- What this task involves
Give back exactly the lines of the data below, starting with the line that has "- [ ] update readme.md" and going on through the line that has "6. now you should".

[Saved data entries]
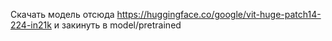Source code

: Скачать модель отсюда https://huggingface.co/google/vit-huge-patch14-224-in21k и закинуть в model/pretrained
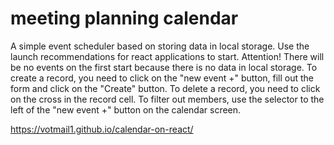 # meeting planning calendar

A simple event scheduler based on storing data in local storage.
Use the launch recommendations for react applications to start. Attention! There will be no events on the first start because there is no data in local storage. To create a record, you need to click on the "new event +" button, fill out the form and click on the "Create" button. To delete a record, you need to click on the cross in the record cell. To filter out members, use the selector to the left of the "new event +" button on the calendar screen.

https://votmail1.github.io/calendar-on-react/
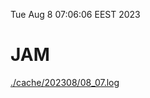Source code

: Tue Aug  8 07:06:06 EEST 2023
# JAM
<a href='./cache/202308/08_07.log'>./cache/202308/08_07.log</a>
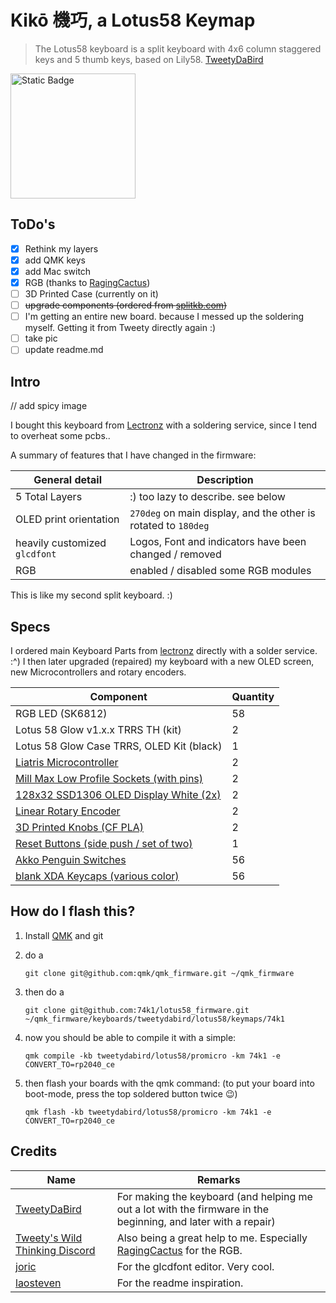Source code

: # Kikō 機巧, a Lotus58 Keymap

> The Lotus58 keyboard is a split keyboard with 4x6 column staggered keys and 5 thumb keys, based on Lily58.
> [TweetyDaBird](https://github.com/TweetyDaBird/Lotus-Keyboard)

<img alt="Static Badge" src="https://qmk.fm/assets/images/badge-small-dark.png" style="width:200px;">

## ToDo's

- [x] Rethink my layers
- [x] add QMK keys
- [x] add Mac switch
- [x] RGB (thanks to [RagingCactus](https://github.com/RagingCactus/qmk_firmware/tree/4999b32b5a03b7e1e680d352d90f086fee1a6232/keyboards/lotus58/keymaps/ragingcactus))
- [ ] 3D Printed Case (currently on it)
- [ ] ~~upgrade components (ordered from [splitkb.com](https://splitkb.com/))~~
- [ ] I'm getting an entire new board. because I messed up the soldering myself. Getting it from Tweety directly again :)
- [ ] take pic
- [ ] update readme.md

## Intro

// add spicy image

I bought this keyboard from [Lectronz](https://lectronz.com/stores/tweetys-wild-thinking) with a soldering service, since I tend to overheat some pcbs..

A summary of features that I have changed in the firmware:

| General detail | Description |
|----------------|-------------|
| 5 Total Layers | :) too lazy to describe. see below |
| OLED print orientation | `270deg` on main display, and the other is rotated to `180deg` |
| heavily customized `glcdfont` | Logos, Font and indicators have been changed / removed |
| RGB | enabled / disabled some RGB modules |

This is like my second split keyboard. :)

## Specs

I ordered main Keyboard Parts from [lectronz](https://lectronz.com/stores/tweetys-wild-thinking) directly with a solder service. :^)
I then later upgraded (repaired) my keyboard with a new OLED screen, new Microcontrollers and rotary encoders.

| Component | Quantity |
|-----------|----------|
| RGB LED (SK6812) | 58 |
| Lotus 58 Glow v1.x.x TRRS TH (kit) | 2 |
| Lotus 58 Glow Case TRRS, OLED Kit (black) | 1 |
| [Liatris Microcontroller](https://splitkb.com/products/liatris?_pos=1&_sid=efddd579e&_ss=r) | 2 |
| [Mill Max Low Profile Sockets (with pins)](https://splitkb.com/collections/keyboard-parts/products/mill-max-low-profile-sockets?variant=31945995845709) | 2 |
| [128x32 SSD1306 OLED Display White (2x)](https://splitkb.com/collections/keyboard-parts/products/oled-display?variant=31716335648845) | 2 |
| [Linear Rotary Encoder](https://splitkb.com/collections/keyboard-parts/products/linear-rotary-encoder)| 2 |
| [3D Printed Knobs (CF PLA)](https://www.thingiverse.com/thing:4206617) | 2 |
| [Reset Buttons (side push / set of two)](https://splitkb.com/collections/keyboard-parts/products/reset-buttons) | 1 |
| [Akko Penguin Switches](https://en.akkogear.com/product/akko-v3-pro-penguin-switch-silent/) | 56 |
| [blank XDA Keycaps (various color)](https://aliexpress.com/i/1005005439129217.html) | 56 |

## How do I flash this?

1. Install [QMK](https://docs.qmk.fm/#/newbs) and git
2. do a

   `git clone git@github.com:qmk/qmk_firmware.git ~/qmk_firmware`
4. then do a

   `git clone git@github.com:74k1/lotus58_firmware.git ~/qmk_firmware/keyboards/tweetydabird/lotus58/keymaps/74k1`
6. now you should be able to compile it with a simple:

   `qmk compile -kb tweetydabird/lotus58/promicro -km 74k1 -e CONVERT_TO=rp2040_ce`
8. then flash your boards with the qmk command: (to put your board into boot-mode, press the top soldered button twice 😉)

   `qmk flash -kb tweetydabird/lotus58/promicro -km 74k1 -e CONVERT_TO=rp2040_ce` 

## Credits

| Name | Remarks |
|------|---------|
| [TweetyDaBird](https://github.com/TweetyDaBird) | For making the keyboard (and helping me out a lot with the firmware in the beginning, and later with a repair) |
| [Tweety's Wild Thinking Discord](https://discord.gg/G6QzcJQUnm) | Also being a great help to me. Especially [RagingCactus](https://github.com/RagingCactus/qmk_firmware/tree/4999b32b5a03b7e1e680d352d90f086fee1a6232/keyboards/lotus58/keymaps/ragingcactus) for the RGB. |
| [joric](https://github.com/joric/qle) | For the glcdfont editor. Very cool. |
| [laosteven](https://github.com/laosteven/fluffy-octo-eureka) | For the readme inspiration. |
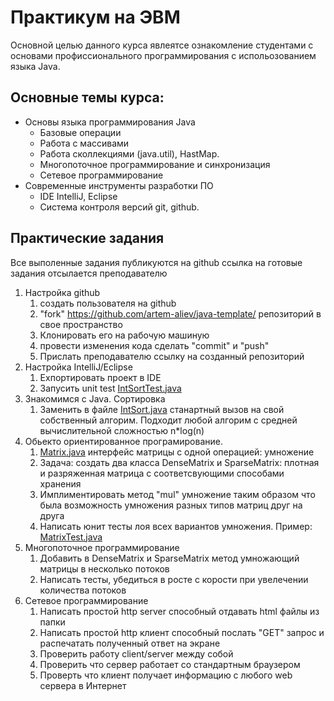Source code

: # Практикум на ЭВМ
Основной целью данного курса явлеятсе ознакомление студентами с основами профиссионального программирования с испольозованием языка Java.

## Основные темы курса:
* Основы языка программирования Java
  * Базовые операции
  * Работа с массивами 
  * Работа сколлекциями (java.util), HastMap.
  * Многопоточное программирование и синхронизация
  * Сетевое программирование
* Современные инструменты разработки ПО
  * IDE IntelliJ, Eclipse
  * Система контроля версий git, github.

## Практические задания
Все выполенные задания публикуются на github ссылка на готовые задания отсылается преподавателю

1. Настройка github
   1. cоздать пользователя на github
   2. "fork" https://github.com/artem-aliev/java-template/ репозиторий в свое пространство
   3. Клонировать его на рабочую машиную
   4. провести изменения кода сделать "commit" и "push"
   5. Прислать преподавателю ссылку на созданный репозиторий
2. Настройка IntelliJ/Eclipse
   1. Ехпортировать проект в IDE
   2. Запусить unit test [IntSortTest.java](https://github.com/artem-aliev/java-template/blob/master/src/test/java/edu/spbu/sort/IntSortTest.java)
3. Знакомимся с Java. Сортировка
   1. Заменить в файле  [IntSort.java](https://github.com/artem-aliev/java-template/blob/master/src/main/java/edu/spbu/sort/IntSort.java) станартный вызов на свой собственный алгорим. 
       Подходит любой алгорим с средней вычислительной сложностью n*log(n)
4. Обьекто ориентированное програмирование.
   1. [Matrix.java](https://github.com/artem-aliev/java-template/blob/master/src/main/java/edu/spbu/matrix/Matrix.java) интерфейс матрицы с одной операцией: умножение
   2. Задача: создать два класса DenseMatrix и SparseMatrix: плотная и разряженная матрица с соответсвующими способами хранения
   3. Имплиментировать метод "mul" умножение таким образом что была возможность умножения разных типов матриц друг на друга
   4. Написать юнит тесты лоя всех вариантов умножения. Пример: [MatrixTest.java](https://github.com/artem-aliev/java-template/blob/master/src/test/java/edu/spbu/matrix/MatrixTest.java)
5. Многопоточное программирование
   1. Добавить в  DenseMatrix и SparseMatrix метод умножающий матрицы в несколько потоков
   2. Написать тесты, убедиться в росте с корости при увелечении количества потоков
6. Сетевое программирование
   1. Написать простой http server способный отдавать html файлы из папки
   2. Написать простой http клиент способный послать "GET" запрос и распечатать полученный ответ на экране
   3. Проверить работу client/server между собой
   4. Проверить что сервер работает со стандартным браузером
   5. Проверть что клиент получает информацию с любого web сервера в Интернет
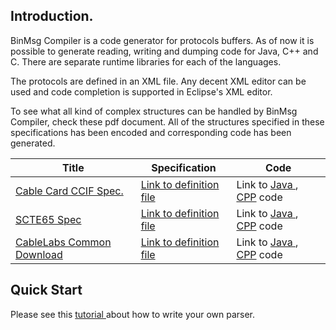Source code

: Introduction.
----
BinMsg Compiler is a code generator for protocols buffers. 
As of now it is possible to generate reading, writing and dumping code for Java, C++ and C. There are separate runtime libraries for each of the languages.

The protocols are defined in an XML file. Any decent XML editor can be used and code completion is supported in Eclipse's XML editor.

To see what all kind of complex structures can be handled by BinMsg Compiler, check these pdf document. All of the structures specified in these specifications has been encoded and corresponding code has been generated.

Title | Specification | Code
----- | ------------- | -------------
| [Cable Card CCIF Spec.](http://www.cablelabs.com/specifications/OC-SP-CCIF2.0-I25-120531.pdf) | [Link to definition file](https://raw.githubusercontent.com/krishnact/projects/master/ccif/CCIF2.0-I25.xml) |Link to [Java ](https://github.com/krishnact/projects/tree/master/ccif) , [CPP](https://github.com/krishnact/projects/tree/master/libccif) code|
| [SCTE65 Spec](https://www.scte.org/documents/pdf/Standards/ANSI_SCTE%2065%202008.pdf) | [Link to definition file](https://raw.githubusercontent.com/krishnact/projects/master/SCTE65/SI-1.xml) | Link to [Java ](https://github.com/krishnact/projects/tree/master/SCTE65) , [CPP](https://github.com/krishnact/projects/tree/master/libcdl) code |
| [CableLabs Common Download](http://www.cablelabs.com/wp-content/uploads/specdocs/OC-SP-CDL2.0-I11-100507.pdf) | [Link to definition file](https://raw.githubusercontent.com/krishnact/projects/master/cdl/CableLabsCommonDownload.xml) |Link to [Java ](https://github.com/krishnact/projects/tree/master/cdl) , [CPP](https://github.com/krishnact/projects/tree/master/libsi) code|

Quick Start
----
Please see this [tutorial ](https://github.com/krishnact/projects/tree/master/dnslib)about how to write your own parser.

- Solution for this exercise
- [ ] update readme.md

## Intro

// add spicy image

I bought this keyboard from [Lectronz](https://lectronz.com/stores/tweetys-wild-thinking) with a soldering service, since I tend to overheat some pcbs..

A summary of features that I have changed in the firmware:

| General detail | Description |
|----------------|-------------|
| 5 Total Layers | :) too lazy to describe. see below |
| OLED print orientation | `270deg` on main display, and the other is rotated to `180deg` |
| heavily customized `glcdfont` | Logos, Font and indicators have been changed / removed |
| RGB | enabled / disabled some RGB modules |

This is like my second split keyboard. :)

## Specs

I ordered main Keyboard Parts from [lectronz](https://lectronz.com/stores/tweetys-wild-thinking) directly with a solder service. :^)
I then later upgraded (repaired) my keyboard with a new OLED screen, new Microcontrollers and rotary encoders.

| Component | Quantity |
|-----------|----------|
| RGB LED (SK6812) | 58 |
| Lotus 58 Glow v1.x.x TRRS TH (kit) | 2 |
| Lotus 58 Glow Case TRRS, OLED Kit (black) | 1 |
| [Liatris Microcontroller](https://splitkb.com/products/liatris?_pos=1&_sid=efddd579e&_ss=r) | 2 |
| [Mill Max Low Profile Sockets (with pins)](https://splitkb.com/collections/keyboard-parts/products/mill-max-low-profile-sockets?variant=31945995845709) | 2 |
| [128x32 SSD1306 OLED Display White (2x)](https://splitkb.com/collections/keyboard-parts/products/oled-display?variant=31716335648845) | 2 |
| [Linear Rotary Encoder](https://splitkb.com/collections/keyboard-parts/products/linear-rotary-encoder)| 2 |
| [3D Printed Knobs (CF PLA)](https://www.thingiverse.com/thing:4206617) | 2 |
| [Reset Buttons (side push / set of two)](https://splitkb.com/collections/keyboard-parts/products/reset-buttons) | 1 |
| [Akko Penguin Switches](https://en.akkogear.com/product/akko-v3-pro-penguin-switch-silent/) | 56 |
| [blank XDA Keycaps (various color)](https://aliexpress.com/i/1005005439129217.html) | 56 |

## How do I flash this?

1. Install [QMK](https://docs.qmk.fm/#/newbs) and git
2. do a

   `git clone git@github.com:qmk/qmk_firmware.git ~/qmk_firmware`
4. then do a

   `git clone git@github.com:74k1/lotus58_firmware.git ~/qmk_firmware/keyboards/tweetydabird/lotus58/keymaps/74k1`
6. now you should be able to compile it with a simple:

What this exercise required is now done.